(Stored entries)
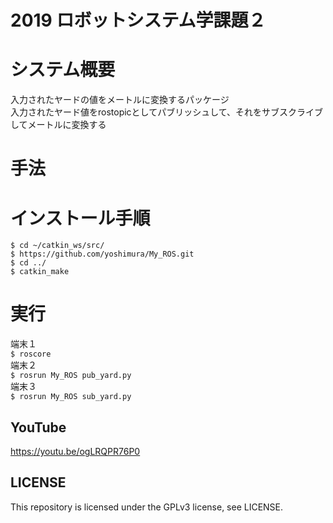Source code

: # 2019 ロボットシステム学課題２
# システム概要
入力されたヤードの値をメートルに変換するパッケージ  
入力されたヤード値をrostopicとしてパブリッシュして、それをサブスクライブしてメートルに変換する
# 手法
# インストール手順
```
$ cd ~/catkin_ws/src/
$ https://github.com/yoshimura/My_ROS.git
$ cd ../
$ catkin_make
```    
# 実行
端末１  
`$ roscore`  
端末２  
`$ rosrun My_ROS pub_yard.py`  
端末３  
`$ rosrun My_ROS sub_yard.py`
## YouTube
https://youtu.be/ogLRQPR76P0
## LICENSE  
This repository is licensed under the GPLv3 license, see LICENSE.
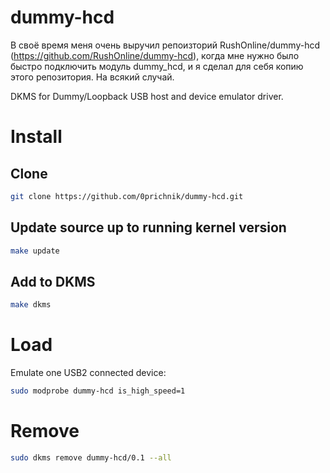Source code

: # dummy-hcd
В своё время меня очень выручил репоизторий RushOnline/dummy-hcd (https://github.com/RushOnline/dummy-hcd), когда мне нужно было быстро подключить модуль dummy_hcd, и я сделал для себя копию этого репозитория. На всякий случай.

DKMS for Dummy/Loopback USB host and device emulator driver.

# Install

## Clone

```bash
git clone https://github.com/0prichnik/dummy-hcd.git
```

## Update source up to running kernel version

```bash
make update
```

## Add to DKMS

```bash
make dkms
```

# Load

Emulate one USB2 connected device:

```bash
sudo modprobe dummy-hcd is_high_speed=1
```

# Remove

```bash
sudo dkms remove dummy-hcd/0.1 --all
```
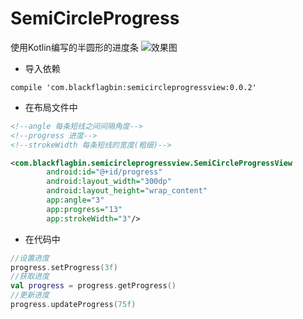 # SemiCircleProgress
 使用Kotlin编写的半圆形的进度条
 ![效果图](https://timgsa.baidu.com/timg?image&quality=80&size=b9999_10000&sec=1512195602441&di=5b894f44fe06f26c4dc2cfadd9b99d4b&imgtype=0&src=http%3A%2F%2Fimg.zcool.cn%2Fcommunity%2F014a52554064690000005b03d35d4e.jpg%40900w_1l_2o_100sh.jpg)

* 导入依赖
```
compile 'com.blackflagbin:semicircleprogressview:0.0.2'
```
* 在布局文件中
```xml
<!--angle 每条短线之间间隔角度-->
<!--progress 进度-->
<!--strokeWidth 每条短线的宽度(粗细)-->

<com.blackflagbin.semicircleprogressview.SemiCircleProgressView
        android:id="@+id/progress"
        android:layout_width="300dp"
        android:layout_height="wrap_content"
        app:angle="3"
        app:progress="13"
        app:strokeWidth="3"/>

```
* 在代码中
```kotlin
//设置进度
progress.setProgress(3f)
//获取进度
val progress = progress.getProgress()
//更新进度
progress.updateProgress(75f)

```


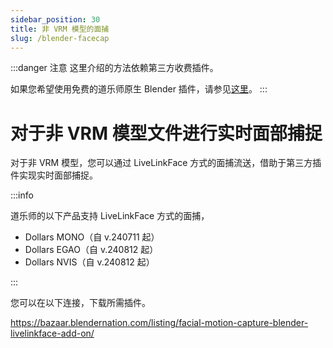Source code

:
 ```yaml
---
sidebar_position: 30
title: 非 VRM 模型的面捕
slug: /blender-facecap
---
```


:::danger 注意
这里介绍的方法依赖第三方收费插件。

如果您希望使用免费的道乐师原生 Blender 插件，请参见[这里](/blender-addon)。
:::


# 对于非 VRM 模型文件进行实时面部捕捉

对于非 VRM 模型，您可以通过 LiveLinkFace 方式的面捕流送，借助于第三方插件实现实时面部捕捉。

:::info

道乐师的以下产品支持 LiveLinkFace 方式的面捕，

- Dollars MONO（自 v.240711 起）
- Dollars EGAO（自 v.240812 起）
- Dollars NVIS（自 v.240812 起）

:::

您可以在以下连接，下载所需插件。

https://bazaar.blendernation.com/listing/facial-motion-capture-blender-livelinkface-add-on/
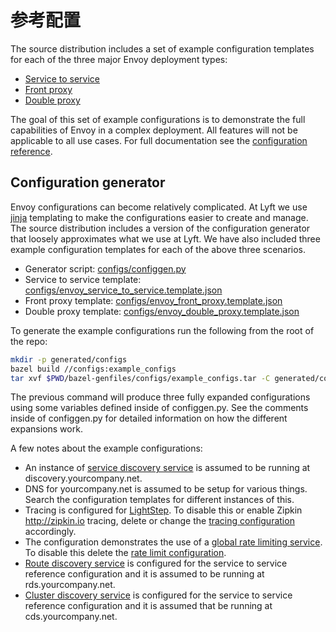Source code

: # 参考配置

The source distribution includes a set of example configuration templates for each of the three major Envoy deployment types:

- [Service to service](../intro/deployment_types/service_to_service.md#deployment-type-service-to-service)
- [Front proxy](../intro/deployment_types/front_proxy.md#deployment-type-front-proxy)
- [Double proxy](../intro/deployment_types/double_proxy.md#deployment-type-double-proxy)

The goal of this set of example configurations is to demonstrate the full capabilities of Envoy in a complex deployment. All features will not be applicable to all use cases. For full documentation see the [configuration reference](../configuration/configuration.md#config).

## Configuration generator

Envoy configurations can become relatively complicated. At Lyft we use [jinja](http://jinja.pocoo.org/) templating to make the configurations easier to create and manage. The source distribution includes a version of the configuration generator that loosely approximates what we use at Lyft. We have also included three example configuration templates for each of the above three scenarios.

- Generator script: [configs/configgen.py](https://github.com/envoyproxy/envoy/blob/master/configs/configgen.py)
- Service to service template: [configs/envoy_service_to_service.template.json](https://github.com/envoyproxy/envoy/blob/master/configs/envoy_service_to_service.template.json)
- Front proxy template: [configs/envoy_front_proxy.template.json](https://github.com/envoyproxy/envoy/blob/master/configs/envoy_front_proxy.template.json)
- Double proxy template: [configs/envoy_double_proxy.template.json](https://github.com/envoyproxy/envoy/blob/master/configs/envoy_double_proxy.template.json)

To generate the example configurations run the following from the root of the repo:

```bash
mkdir -p generated/configs
bazel build //configs:example_configs
tar xvf $PWD/bazel-genfiles/configs/example_configs.tar -C generated/configs
```

The previous command will produce three fully expanded configurations using some variables defined inside of configgen.py. See the comments inside of configgen.py for detailed information on how the different expansions work.

A few notes about the example configurations:

- An instance of [service discovery service](../intro/arch_overview/service_discovery.md#arch-overview-service-discovery-types-sds) is assumed to be running at discovery.yourcompany.net.
- DNS for yourcompany.net is assumed to be setup for various things. Search the configuration templates for different instances of this.
- Tracing is configured for [LightStep](http://lightstep.com/). To disable this or enable Zipkin <http://zipkin.io> tracing, delete or change the [tracing configuration](../api-v1/tracing.md#config-tracing-v1) accordingly.
- The configuration demonstrates the use of a [global rate limiting service](../intro/arch_overview/global_rate_limiting.md#arch-overview-rate-limit). To disable this delete the [rate limit configuration](../configuration/rate_limit.md#config-rate-limit-service).
- [Route discovery service](../configuration/http_conn_man/rds.md#config-http-conn-man-rds) is configured for the service to service reference configuration and it is assumed to be running at rds.yourcompany.net.
- [Cluster discovery service](../configuration/cluster_manager/cds.md#config-cluster-manager-cds) is configured for the service to service reference configuration and it is assumed that be running at cds.yourcompany.net.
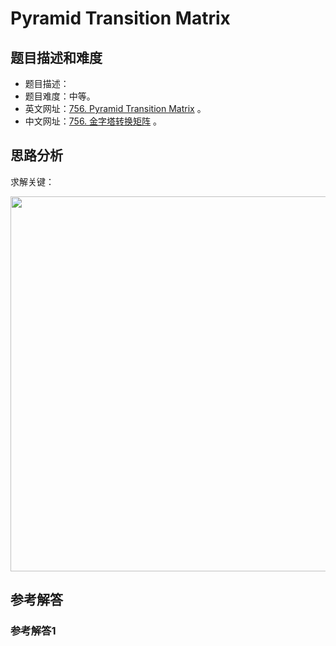 # Pyramid Transition Matrix

## 题目描述和难度
+ 题目描述：
+ 题目难度：中等。
+ 英文网址：[756. Pyramid Transition Matrix](https://leetcode.com/problems/pyramid-transition-matrix/description/)  。
+ 中文网址：[756. 金字塔转换矩阵](https://leetcode-cn.com/problems/pyramid-transition-matrix/description/)  。
## 思路分析
求解关键：

<img src="https://liweiwei1419.github.io/images/leetcode-solution/" width="600">

## 参考解答
### 参考解答1

```java

```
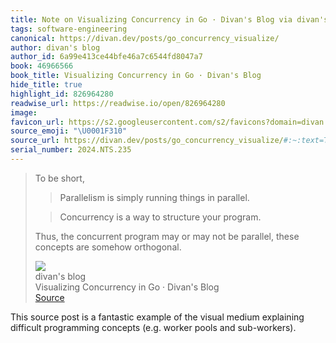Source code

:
 ```yaml
---
title: Note on Visualizing Concurrency in Go · Divan's Blog via divan's blog
tags: software-engineering
canonical: https://divan.dev/posts/go_concurrency_visualize/
author: divan's blog
author_id: 6a99e413ce44bfe46a7c6544fd8047a7
book: 46966566
book_title: Visualizing Concurrency in Go · Divan's Blog
hide_title: true
highlight_id: 826964280
readwise_url: https://readwise.io/open/826964280
image:
favicon_url: https://s2.googleusercontent.com/s2/favicons?domain=divan.dev
source_emoji: "\U0001F310"
source_url: https://divan.dev/posts/go_concurrency_visualize/#:~:text=To%20be%20short%2C,are%20somehow%20orthogonal.
serial_number: 2024.NTS.235
---
```

> To be short,
> 
> > Parallelism is simply running things in parallel.
> 
> > Concurrency is a way to structure your program.
> 
> Thus, the concurrent program may or may not be parallel, these concepts are somehow orthogonal.
> <div class="quoteback-footer"><div class="quoteback-avatar"><img class="mini-favicon" src="https://s2.googleusercontent.com/s2/favicons?domain=divan.dev"></div><div class="quoteback-metadata"><div class="metadata-inner"><span style="display:none">FROM:</span><div aria-label="divan's blog" class="quoteback-author"> divan's blog</div><div aria-label="Visualizing Concurrency in Go · Divan's Blog" class="quoteback-title"> Visualizing Concurrency in Go · Divan's Blog</div></div></div><div class="quoteback-backlink"><a target="_blank" aria-label="go to the full text of this quotation" rel="noopener" href="https://divan.dev/posts/go_concurrency_visualize/#:~:text=To%20be%20short%2C,are%20somehow%20orthogonal." class="quoteback-arrow"> Source</a></div></div>

This source post is a fantastic example of the visual medium explaining difficult programming concepts (e.g. worker pools and sub-workers).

**What the task asks:** Set apart and copy each line of the records that holds the word "things".

**Task result:**
- DNS for yourcompany.net is assumed to be setup for various things. Search the configuration templates for different instances of this.
> > Parallelism is simply running things in parallel.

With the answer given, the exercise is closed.